DIRECTIONS FOR THIS TASK -
An exact copy of the data below is needed; please leave out any pictures.

Pictures paired with source code
>>>
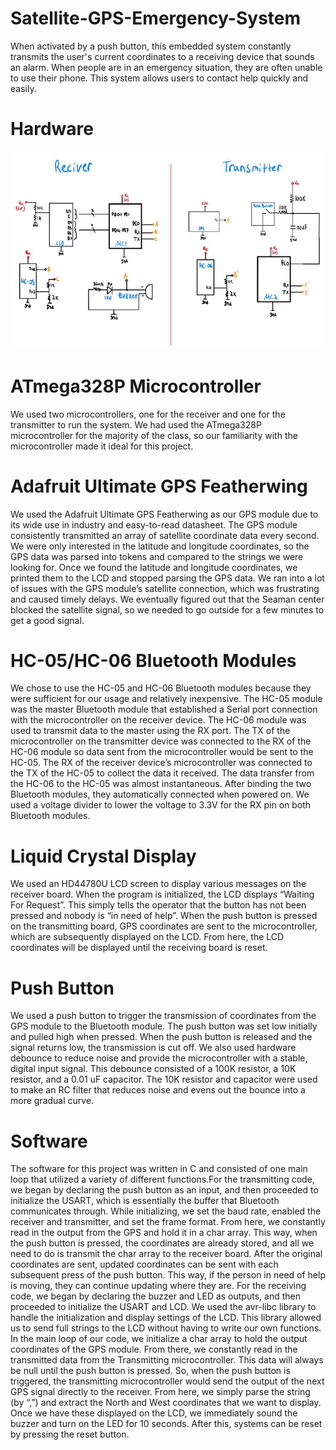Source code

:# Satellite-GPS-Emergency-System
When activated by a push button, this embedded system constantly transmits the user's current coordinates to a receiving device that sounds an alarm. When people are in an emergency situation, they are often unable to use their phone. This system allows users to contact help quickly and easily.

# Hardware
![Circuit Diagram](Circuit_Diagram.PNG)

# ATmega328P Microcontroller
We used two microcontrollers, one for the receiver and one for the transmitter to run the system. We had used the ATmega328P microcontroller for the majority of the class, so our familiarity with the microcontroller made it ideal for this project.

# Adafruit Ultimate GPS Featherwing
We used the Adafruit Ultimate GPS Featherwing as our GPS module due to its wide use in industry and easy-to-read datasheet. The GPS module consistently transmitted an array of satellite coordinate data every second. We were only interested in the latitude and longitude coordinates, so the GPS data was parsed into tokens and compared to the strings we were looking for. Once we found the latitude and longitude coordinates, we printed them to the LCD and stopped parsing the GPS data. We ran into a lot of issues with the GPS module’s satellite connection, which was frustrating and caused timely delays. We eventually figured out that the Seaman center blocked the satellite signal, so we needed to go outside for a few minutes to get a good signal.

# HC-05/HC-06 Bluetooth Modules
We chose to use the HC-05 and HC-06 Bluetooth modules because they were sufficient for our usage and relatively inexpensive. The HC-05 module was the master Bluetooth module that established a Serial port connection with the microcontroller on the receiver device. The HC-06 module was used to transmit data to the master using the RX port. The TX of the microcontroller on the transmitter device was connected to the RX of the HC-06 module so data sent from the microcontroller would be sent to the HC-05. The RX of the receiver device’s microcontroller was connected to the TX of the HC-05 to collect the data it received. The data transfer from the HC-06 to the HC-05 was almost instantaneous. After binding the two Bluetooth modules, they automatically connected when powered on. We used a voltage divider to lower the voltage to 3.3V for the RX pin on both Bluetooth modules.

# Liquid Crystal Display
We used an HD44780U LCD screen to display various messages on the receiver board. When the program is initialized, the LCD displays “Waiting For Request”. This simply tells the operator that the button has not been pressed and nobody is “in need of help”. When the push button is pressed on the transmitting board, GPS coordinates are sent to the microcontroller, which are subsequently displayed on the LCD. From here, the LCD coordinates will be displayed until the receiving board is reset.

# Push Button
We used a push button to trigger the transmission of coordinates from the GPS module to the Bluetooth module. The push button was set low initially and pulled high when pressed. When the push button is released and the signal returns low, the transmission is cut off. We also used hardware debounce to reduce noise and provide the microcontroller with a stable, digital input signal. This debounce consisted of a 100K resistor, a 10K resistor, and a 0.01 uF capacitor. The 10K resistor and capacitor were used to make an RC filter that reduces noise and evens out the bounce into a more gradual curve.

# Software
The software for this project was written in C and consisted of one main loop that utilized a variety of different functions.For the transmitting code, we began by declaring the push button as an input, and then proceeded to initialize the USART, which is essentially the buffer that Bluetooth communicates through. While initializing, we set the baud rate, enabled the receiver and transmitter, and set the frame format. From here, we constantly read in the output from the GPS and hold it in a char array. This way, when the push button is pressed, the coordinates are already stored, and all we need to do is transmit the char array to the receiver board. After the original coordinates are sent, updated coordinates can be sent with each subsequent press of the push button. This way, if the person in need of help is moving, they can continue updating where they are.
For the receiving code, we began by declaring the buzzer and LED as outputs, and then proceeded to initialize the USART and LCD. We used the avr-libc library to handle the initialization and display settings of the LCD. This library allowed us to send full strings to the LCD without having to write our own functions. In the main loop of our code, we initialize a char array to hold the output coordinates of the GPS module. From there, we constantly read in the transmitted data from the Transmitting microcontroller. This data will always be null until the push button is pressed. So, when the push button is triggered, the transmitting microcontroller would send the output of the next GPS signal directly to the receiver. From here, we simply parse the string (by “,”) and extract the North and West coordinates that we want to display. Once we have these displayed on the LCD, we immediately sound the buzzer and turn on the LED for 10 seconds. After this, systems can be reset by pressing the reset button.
<<<
REPLY -
Source code

:# Satellite-GPS-Emergency-System
When activated by a push button, this embedded system constantly transmits the user's current coordinates to a receiving device that sounds an alarm. When people are in an emergency situation, they are often unable to use their phone. This system allows users to contact help quickly and easily.

# Hardware
![Circuit Diagram](Circuit_Diagram.PNG)

# ATmega328P Microcontroller
We used two microcontrollers, one for the receiver and one for the transmitter to run the system. We had used the ATmega328P microcontroller for the majority of the class, so our familiarity with the microcontroller made it ideal for this project.

# Adafruit Ultimate GPS Featherwing
We used the Adafruit Ultimate GPS Featherwing as our GPS module due to its wide use in industry and easy-to-read datasheet. The GPS module consistently transmitted an array of satellite coordinate data every second. We were only interested in the latitude and longitude coordinates, so the GPS data was parsed into tokens and compared to the strings we were looking for. Once we found the latitude and longitude coordinates, we printed them to the LCD and stopped parsing the GPS data. We ran into a lot of issues with the GPS module’s satellite connection, which was frustrating and caused timely delays. We eventually figured out that the Seaman center blocked the satellite signal, so we needed to go outside for a few minutes to get a good signal.

# HC-05/HC-06 Bluetooth Modules
We chose to use the HC-05 and HC-06 Bluetooth modules because they were sufficient for our usage and relatively inexpensive. The HC-05 module was the master Bluetooth module that established a Serial port connection with the microcontroller on the receiver device. The HC-06 module was used to transmit data to the master using the RX port. The TX of the microcontroller on the transmitter device was connected to the RX of the HC-06 module so data sent from the microcontroller would be sent to the HC-05. The RX of the receiver device’s microcontroller was connected to the TX of the HC-05 to collect the data it received. The data transfer from the HC-06 to the HC-05 was almost instantaneous. After binding the two Bluetooth modules, they automatically connected when powered on. We used a voltage divider to lower the voltage to 3.3V for the RX pin on both Bluetooth modules.

# Liquid Crystal Display
We used an HD44780U LCD screen to display various messages on the receiver board. When the program is initialized, the LCD displays “Waiting For Request”. This simply tells the operator that the button has not been pressed and nobody is “in need of help”. When the push button is pressed on the transmitting board, GPS coordinates are sent to the microcontroller, which are subsequently displayed on the LCD. From here, the LCD coordinates will be displayed until the receiving board is reset.

# Push Button
We used a push button to trigger the transmission of coordinates from the GPS module to the Bluetooth module. The push button was set low initially and pulled high when pressed. When the push button is released and the signal returns low, the transmission is cut off. We also used hardware debounce to reduce noise and provide the microcontroller with a stable, digital input signal. This debounce consisted of a 100K resistor, a 10K resistor, and a 0.01 uF capacitor. The 10K resistor and capacitor were used to make an RC filter that reduces noise and evens out the bounce into a more gradual curve.

# Software
The software for this project was written in C and consisted of one main loop that utilized a variety of different functions.For the transmitting code, we began by declaring the push button as an input, and then proceeded to initialize the USART, which is essentially the buffer that Bluetooth communicates through. While initializing, we set the baud rate, enabled the receiver and transmitter, and set the frame format. From here, we constantly read in the output from the GPS and hold it in a char array. This way, when the push button is pressed, the coordinates are already stored, and all we need to do is transmit the char array to the receiver board. After the original coordinates are sent, updated coordinates can be sent with each subsequent press of the push button. This way, if the person in need of help is moving, they can continue updating where they are.
For the receiving code, we began by declaring the buzzer and LED as outputs, and then proceeded to initialize the USART and LCD. We used the avr-libc library to handle the initialization and display settings of the LCD. This library allowed us to send full strings to the LCD without having to write our own functions. In the main loop of our code, we initialize a char array to hold the output coordinates of the GPS module. From there, we constantly read in the transmitted data from the Transmitting microcontroller. This data will always be null until the push button is pressed. So, when the push button is triggered, the transmitting microcontroller would send the output of the next GPS signal directly to the receiver. From here, we simply parse the string (by “,”) and extract the North and West coordinates that we want to display. Once we have these displayed on the LCD, we immediately sound the buzzer and turn on the LED for 10 seconds. After this, systems can be reset by pressing the reset button.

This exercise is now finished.